I am a twenty-nine-year-old man. Two years ago, I met a single mother (with one daughter) who was twenty-five. We were in a romantic relationship for nine months, but since my family was against it, I broke it up after nine months. She was devastated, and I had no contact with her for the next year and a half.
I couldn’t stop thinking about her, however, so I contacted her again and she happily agreed to resume our relationship. We have never lived together. We are planning to get married, but I keep feeling fearful about it because I don’t know how to be a stepfather and don’t want to toy with her feelings.
Dear Friend,
Assuming that your parents are two of the members of your family that disapproved of your relationship, you honored them by ending it a year and a half ago. It was wise to pay attention to their advice, as parents sometimes can sense potential problems that their children are not aware of.

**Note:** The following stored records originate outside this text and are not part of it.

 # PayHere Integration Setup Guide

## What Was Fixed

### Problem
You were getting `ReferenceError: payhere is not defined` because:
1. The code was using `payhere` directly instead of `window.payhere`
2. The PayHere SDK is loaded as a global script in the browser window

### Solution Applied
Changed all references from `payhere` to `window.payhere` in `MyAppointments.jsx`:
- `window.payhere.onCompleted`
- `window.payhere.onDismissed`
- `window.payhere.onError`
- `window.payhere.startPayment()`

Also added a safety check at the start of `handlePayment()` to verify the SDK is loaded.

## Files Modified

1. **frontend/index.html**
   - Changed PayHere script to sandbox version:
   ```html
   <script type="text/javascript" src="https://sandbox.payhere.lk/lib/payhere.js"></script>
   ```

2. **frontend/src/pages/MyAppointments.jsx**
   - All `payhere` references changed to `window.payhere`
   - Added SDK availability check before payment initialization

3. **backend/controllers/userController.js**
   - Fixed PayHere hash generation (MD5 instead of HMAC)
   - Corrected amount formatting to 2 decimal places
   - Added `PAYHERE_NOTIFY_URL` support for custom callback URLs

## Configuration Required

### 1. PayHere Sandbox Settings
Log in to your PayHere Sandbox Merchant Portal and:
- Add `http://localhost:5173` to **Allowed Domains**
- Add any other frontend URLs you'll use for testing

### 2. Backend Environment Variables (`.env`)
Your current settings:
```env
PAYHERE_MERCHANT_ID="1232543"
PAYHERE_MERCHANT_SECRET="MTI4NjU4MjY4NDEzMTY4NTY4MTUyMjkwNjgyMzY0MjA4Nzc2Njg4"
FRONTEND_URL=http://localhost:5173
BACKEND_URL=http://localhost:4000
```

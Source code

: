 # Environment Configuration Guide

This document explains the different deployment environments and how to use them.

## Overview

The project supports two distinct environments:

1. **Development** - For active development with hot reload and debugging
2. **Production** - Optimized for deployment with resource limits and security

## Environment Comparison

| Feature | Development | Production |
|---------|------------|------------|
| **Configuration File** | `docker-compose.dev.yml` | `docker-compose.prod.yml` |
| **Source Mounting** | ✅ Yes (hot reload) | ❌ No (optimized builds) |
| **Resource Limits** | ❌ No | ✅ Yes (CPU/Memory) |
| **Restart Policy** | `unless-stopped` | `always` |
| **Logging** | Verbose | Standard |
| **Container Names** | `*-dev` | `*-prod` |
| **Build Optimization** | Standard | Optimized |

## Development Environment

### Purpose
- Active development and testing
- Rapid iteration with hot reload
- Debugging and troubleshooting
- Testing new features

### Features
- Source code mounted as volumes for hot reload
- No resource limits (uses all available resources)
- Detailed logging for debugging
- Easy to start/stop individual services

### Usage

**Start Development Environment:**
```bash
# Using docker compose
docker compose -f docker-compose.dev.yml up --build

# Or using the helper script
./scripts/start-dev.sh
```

However, it is also true that some parents and relatives have other motives in addition to their need to protect their family. Some have financial reasons for objecting to their relative’s marriage, and others are self-centered and emotionally needy. Still others have personal prejudices that cloud their judgment.
We don’t know your relatives’ intentions or motivations, but whatever the case, you did pay attention to their concerns for a considerable amount of time. You did honor them, as God would expect you to. However, honoring does not mean that an adult child has to obey his parents and, even less, other relatives. Every adult has the freedom and responsibility to make his own decisions, whether or not his parents agree.
You also honored God in your refusal to live together with your girlfriend before marriage. Waiting until you are married is the best way to prevent a number of potential complications.
You are right to anticipate that a stepfather faces many challenges. The circumstances of your girlfriend’s situation are important, and those circumstances make a difference in our counsel to you. What type of relationship does your girlfriend have with her daughter’s biological father? If the father is still living, was he responsible for the breakup of the relationship? Was he unfaithful? Is he involved in the child’s life? Does he have shared custody? Does he pay for support of the child? Without knowing the answers to these questions, we cannot advise you whether or not it would be wise to marry your girlfriend.
The age of the child is also very important. A young child may adjust quite well to a loving stepparent. However, it is not usually advisable for the parent of an older child or adolescent to get married. For the sake of the child, the parent of an adolescent should wait until the child is eighteen before considering a romantic relationship. Otherwise, it is probable that the teenager will subconsciously or consciously consider the new spouse as a threat and will do everything possible to harm the relationship between the spouses. The biological parent is then put into the no-win situation of having to constantly mediate or even choose between the child and the spouse. This puts an enormous amount of strain on the marriage.